The Tikka is only AAA's though, right? I'm pretty strongly against AAA solutions. If the light was "perfect" with the exception of using AAA, that wouldn't stop me though. I also find that while lenses work very well with incandescent, they don't make nearly as much sense with LED's. A red LED will be *way* more efficient than a white LED with a red lens.


----------



## R11GS (Oct 5, 2007)

I found a close-out deal on the Primelite AR for $34.95 ($29.95 for the A)!!! At that price, I guess I gotta give one a whirl.


----------



## stansbrew (Oct 7, 2007)

love your avitar R11gs


----------



## R11GS (Oct 12, 2007)

I received my Primus Primelite AR yesterday. It's a very well made headlamp. The straps are very easy to adjust and overall the balance of the unit with the 3 X AA battery pack in the back is very good and it is very comfortable. The battery pack is easily removable but extremely secure. They supply a neck lanyard for the pack so that it can be hung in front of you for either keeping it warm or if for some reason it's just in the way. The lamp can point downward more than enough for reading. The buttons are easily operated and the lamp can be pointed with even bulky gloves. They supply a white stuff sack that "works as a light dampener for overall lighting"; it does let out a lot light that even if not that truly useful to make the unit a lamp, will make it easy to see if it is turned on in the sack. It is advertised as waterproof (IPX8 - 1m for 24hrs) and I can see no obvious reason to be concerned about the lamp portion. The battery pack look pretty reasonable, but if I had spent a lot of time in wet conditions, I might check the battery pack afterwards. I know we all understand how bad water in a battery compartment is. A small downside is that you need to remove the battery pack from the back to change the batteries. If it weren't so easy to turn this on when packed, this would just be a small nuisance in my mind since the pack is so easily removed and there is a low battery indication that is unmistakable and will give you plenty of time before you have to change them. But since it is easy to turn the unit on when packed, I would remove the batteries before packing and so this becomes just a little more of a nuisance.
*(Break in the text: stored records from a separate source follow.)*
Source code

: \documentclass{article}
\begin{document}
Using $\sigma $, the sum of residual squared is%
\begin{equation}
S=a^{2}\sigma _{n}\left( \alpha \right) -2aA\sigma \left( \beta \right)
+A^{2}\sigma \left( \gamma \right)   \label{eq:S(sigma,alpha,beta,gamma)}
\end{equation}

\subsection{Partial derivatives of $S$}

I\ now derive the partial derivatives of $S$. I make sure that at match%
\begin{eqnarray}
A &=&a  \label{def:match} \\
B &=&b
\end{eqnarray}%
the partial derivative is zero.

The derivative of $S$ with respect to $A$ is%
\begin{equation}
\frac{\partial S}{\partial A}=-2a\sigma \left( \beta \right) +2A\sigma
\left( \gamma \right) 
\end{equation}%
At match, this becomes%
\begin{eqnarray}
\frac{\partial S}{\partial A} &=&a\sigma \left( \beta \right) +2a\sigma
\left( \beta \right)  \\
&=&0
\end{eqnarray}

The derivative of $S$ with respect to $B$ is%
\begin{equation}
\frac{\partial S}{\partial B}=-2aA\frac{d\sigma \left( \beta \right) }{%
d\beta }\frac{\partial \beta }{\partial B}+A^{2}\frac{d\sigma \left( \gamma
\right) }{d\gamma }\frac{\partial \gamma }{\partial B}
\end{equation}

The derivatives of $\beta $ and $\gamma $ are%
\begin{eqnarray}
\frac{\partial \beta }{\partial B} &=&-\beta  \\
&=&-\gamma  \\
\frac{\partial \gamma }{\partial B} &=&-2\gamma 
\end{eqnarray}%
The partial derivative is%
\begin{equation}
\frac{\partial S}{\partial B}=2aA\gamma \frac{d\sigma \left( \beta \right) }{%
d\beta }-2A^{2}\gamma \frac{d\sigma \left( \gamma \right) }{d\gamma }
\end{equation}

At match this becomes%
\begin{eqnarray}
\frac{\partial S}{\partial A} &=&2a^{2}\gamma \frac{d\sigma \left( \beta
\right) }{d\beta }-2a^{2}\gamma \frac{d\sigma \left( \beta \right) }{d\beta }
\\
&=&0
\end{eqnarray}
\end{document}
It has two red 5mm LED's, four "white" 5mm LED's and a white Luxeon with a reflector.

The operation is very straightforward with two large buttons (~1cm) on the top of the unit. One on each side. One turns the unit on and off and the other toggles through the modes. The on/off button has a ridge around it to prevent accidental activation, but I think that this light would very easily be activated when packed.

The access to the modes is very logical. When you turn the unit on, the two red LED's come on which makes good sense for preserving dark adaptation. The next step turns on the four "white" 5mm LED's at "low"; next step is these four on "high". Next step is the Luxeon on "low", then next to "high". The next step is the four "white" 5mm LED's flashing at what appears to be about once per second.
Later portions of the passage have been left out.